Logic looks correct to me now. Looks like the test changes got lost though?

llvm/lib/Transforms/InstCombine/InstCombineLoadStoreAlloca.cpp
15

Shouldn't be needed (already used in file).

247

Copy argument no longer needed

268

Could make ValuesToRevisit use Instruction * rather than Value * and save this cast.

282

Can use any_of instead of for here and avoid the ValueInserted variable.

gandhi21299 marked 3 inline comments as done.Jan 13 2023, 3:04 PM

Logic looks correct to me now. Looks like the test changes got lost though?

I rebased the changes and there weren't any test changes in the reduced version of this patch.

gandhi21299 marked an inline comment as done.Jan 13 2023, 9:30 PM
  • Changes as requested by reviewer, updated tests accordingly
nikic added inline comments.Jan 14 2023, 12:29 AM
llvm/lib/Transforms/InstCombine/InstCombineLoadStoreAlloca.cpp
269

Drop llvm:: prefix.

276

Missing the insertion into ValuesToRevisit here?

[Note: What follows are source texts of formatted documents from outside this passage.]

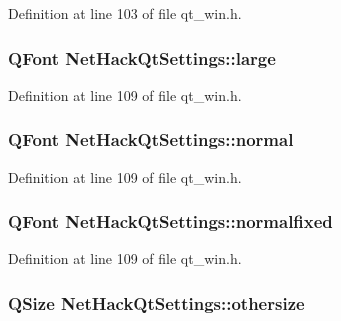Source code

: Definition at line 103 of file qt\+\_\+win.\+h.

\hypertarget{classNetHackQtSettings_acac51e1ea0e554eb2dbe6eecf783d07e}{
\subsubsection[{large}]{\setlength{\rightskip}{0pt plus 5cm}Q\+Font Net\+Hack\+Qt\+Settings\+::large\hspace{0.3cm}{\ttfamily [private]}}}\label{classNetHackQtSettings_acac51e1ea0e554eb2dbe6eecf783d07e}


Definition at line 109 of file qt\+\_\+win.\+h.

\hypertarget{classNetHackQtSettings_a86df56bfe2cd97a6d45a8d3325334111}{
\subsubsection[{normal}]{\setlength{\rightskip}{0pt plus 5cm}Q\+Font Net\+Hack\+Qt\+Settings\+::normal\hspace{0.3cm}{\ttfamily [private]}}}\label{classNetHackQtSettings_a86df56bfe2cd97a6d45a8d3325334111}


Definition at line 109 of file qt\+\_\+win.\+h.

\hypertarget{classNetHackQtSettings_aa5aa4bec82f3db5187cfb7bd8549c020}{
\subsubsection[{normalfixed}]{\setlength{\rightskip}{0pt plus 5cm}Q\+Font Net\+Hack\+Qt\+Settings\+::normalfixed\hspace{0.3cm}{\ttfamily [private]}}}\label{classNetHackQtSettings_aa5aa4bec82f3db5187cfb7bd8549c020}


Definition at line 109 of file qt\+\_\+win.\+h.

\hypertarget{classNetHackQtSettings_a875bdf452d69d2dda5c785808538c817}{
\subsubsection[{othersize}]{\setlength{\rightskip}{0pt plus 5cm}Q\+Size Net\+Hack\+Qt\+Settings\+::othersize\hspace{0.3cm}{\ttfamily [private]}}}\label{classNetHackQtSettings_a875bdf452d69d2dda5c785808538c817}


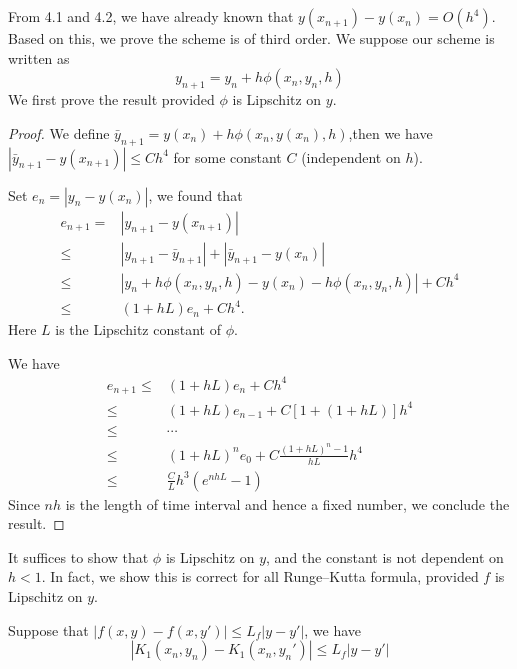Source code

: \documentclass{article}
\begin{document}
\subsection{~}
From 4.1 and 4.2, we have already known that $y(x_{n+1}) - y(x_n) = O(h^4)$. Based on this, we prove the scheme is of third order. 
We suppose our scheme is written as 
$$y_{n+1} = y_n + h\phi(x_n,y_n,h)$$ We first prove the result provided $\phi$ is Lipschitz on $y$. 
\begin{proof}
	We define $\bar {y}_{n+1} = y(x_n) + h\phi(x_n, y(x_n),h)$,then we have $|\bar{y}_{n+1} - y(x_{n+1})| \le Ch^4$ for some constant $C$ (independent on $h$). 
	
	Set $e_n = |y_n - y(x_n)|$, we found that 
	\begin{equation}
	\begin{split}
	e_{n+1} =& |y_{n+1} - y(x_{n+1})|\\
	\le &|y_{n+1} - \bar y_{n+1}| + |\bar y_{n+1} - y(x_n)| \\
	\le & |y_n + h\phi(x_n,y_n,h) - y(x_n) - h\phi(x_n, y_n, h)| + Ch^{4}\\
	\le & (1+hL)e_n + Ch^4.
	\end{split}
	\end{equation}
	Here $L$ is the Lipschitz constant of $\phi$.
	
	
	We have 
		\begin{equation}
	\begin{split}
	e_{n+1} \le& (1+hL)e_n + Ch^4 \\
	\le& (1+hL)e_{n-1} + C[1 + (1+hL)]h^4\\
	\le & \cdots \\
	\le & (1+hL)^n e_0 + C\frac{(1+hL)^n-1}{hL}
h^4\\
\le & \frac{C}{L}h^3(e^{nhL}-1)	\end{split}
	\end{equation}
	Since $nh$ is the length of time interval and hence a fixed number, we conclude the result.
\end{proof}
It suffices to show that $\phi$ is Lipschitz on $y$, and the constant is not dependent on $h<1$. In fact, we show this is correct for all Runge--Kutta formula, provided $f$ is Lipschitz on $y$.

Suppose that $|f(x,y) - f(x,y')| \le L_f|y-y'|$, we have
\begin{equation}
|K_1(x_n,y_n) - K_1(x_n,y_n')| \le L_f|y-y'|
\end{equation}
\end{document}
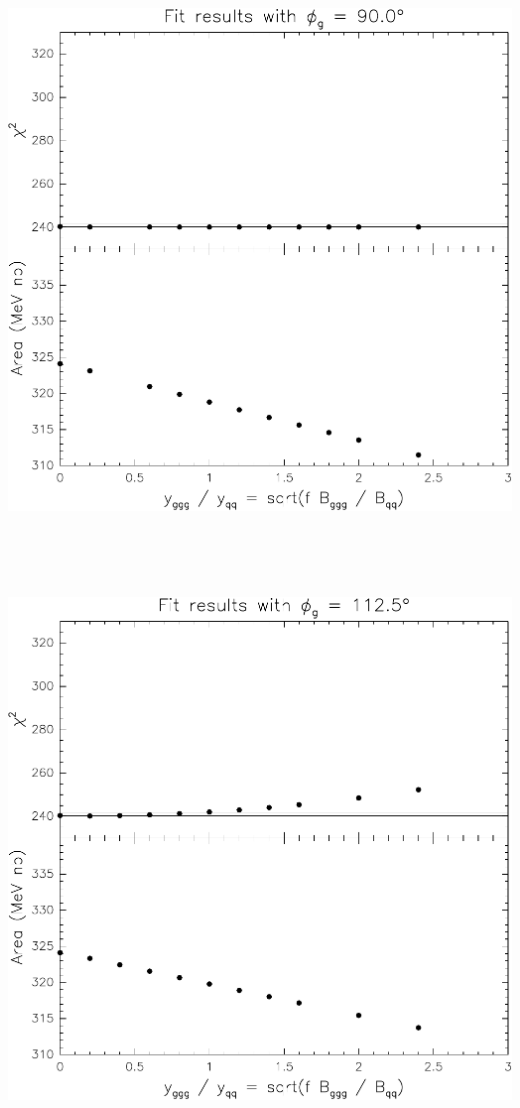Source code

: \documentclass[12pt]{article}
\begin{document}
\vfill

\mbox{ }

\pagebreak

\mbox{ }

\vfill

\includegraphics[width=\linewidth]{interference-e}

\vfill

\mbox{ }

\pagebreak

\mbox{ }

\vfill

\includegraphics[width=\linewidth]{interference-f}
\end{document}
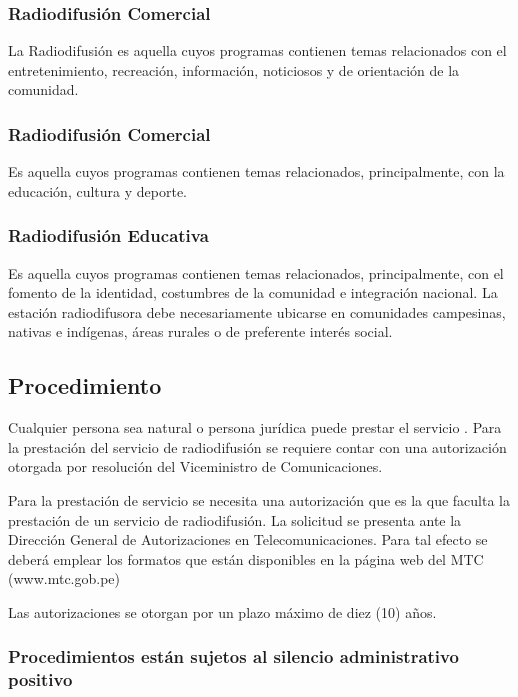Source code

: \documentclass[a4paper]{IEEEtran} %
\begin{document}
\subsubsection{Radiodifusión Comercial}
La Radiodifusión es aquella cuyos programas contienen temas 
relacionados  con  el  entretenimiento,  recreación, 
información,  noticiosos  y  de  orientación  de  la 
comunidad.

\subsubsection{Radiodifusión Comercial}
Es aquella cuyos programas contienen temas 
relacionados,  principalmente,  con  la  educación, 
cultura y deporte. 

\subsubsection{Radiodifusión Educativa}

Es aquella cuyos programas contienen temas 
relacionados, principalmente, con el fomento de 
la identidad, costumbres de la comunidad e 
integración nacional. La estación radiodifusora  debe necesariamente 
ubicarse  en  comunidades  campesinas,  nativas  e 
indígenas,  áreas  rurales  o  de  preferente  interés 
social. 

\subsection{Procedimiento}

Cualquier persona sea natural o persona jurídica puede prestar el servicio . Para la prestación del servicio de radiodifusión se 
requiere  contar  con  una  autorización  otorgada 
por resolución del Viceministro de 
Comunicaciones.

Para la prestación de servicio se necesita una autorización que es la que faculta la prestación de un servicio de radiodifusión. La solicitud se presenta 
ante  la  Dirección  General  de  Autorizaciones  en 
Telecomunicaciones.  Para  tal  efecto  se  deberá 
emplear los formatos que están disponibles en la 
página web del MTC (www.mtc.gob.pe)

Las autorizaciones se otorgan por un plazo 
máximo de diez (10) años. 

\subsubsection{Procedimientos están sujetos al silencio  administrativo positivo}
\end{document}
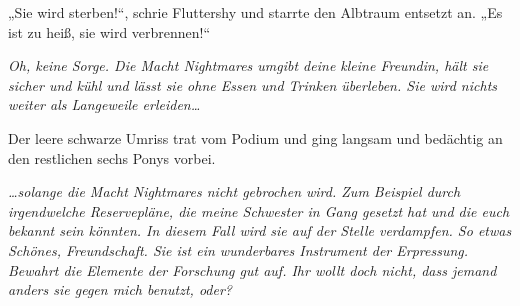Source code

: „Sie wird sterben!“, schrie Fluttershy und starrte den Albtraum entsetzt an. „Es ist zu heiß, sie wird verbrennen!“

\emph{Oh, keine Sorge. Die Macht Nightmares umgibt deine kleine Freundin, hält sie sicher und kühl und lässt sie ohne Essen und Trinken überleben. Sie wird nichts weiter als Langeweile erleiden…}

Der leere schwarze Umriss trat vom Podium und ging langsam und bedächtig an den restlichen sechs Ponys vorbei.

\emph{…solange die Macht Nightmares nicht gebrochen wird. Zum Beispiel durch irgendwelche Reservepläne, die meine Schwester in Gang gesetzt hat und die euch bekannt sein könnten. In diesem Fall wird sie auf der Stelle verdampfen. So etwas Schönes, Freundschaft. Sie ist ein wunderbares Instrument der Erpressung. Bewahrt die Elemente der Forschung gut auf. Ihr wollt doch nicht, dass jemand anders sie gegen mich benutzt, oder?}

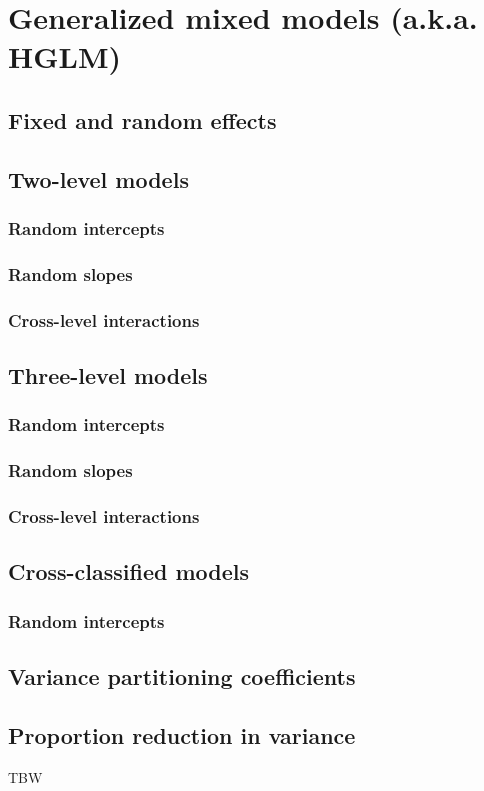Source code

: \chapter{Generalized mixed models (a.k.a. HGLM)}
\section{Fixed and random effects}
\section{Two-level models}
\subsection{Random intercepts}
\subsection{Random slopes}
\subsection{Cross-level interactions}

\section{Three-level models}
\subsection{Random intercepts}
\subsection{Random slopes}
\subsection{Cross-level interactions}

\section{Cross-classified models}
\subsection{Random intercepts}

\section{Variance partitioning coefficients}
\section{Proportion reduction in variance}

TBW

  • Replaced calls from collectUsers to collectUsersRecursive, which now generates the code we expect for @loop_phi_remove_alloca and @loop_phi_late_memtransfer_remove_alloca.
gandhi21299 marked 2 inline comments as done.Jan 14 2023, 11:23 AM
  • removed #include "STLExtras.h"
nikic added inline comments.Jan 16 2023, 1:17 AM
llvm/lib/Transforms/InstCombine/InstCombineLoadStoreAlloca.cpp
55

Spurious change.

276–282

The ValuesToRevisit update should happen outside the any_of.

438

Spurious change.

llvm/test/Transforms/InstCombine/replace-alloca-phi.ll
11

Broken check line (should be CHECK).

gandhi21299 marked 5 inline comments as done.
  • changes as suggested by reviewer
nikic accepted this revision.Jan 17 2023, 3:59 AM

LGTM

llvm/lib/Transforms/InstCombine/InstCombineLoadStoreAlloca.cpp
276

Unneeded Inst capture.

279

Spurious change

This revision is now accepted and ready to land.Jan 17 2023, 3:59 AM
gandhi21299 marked 2 inline comments as done.
  • requested updates

Thanks a bunch for such in-depth review, I will commit this patch.

This revision was landed with ongoing or failed builds.Jan 17 2023, 9:56 AM
This revision was automatically updated to reflect the committed changes.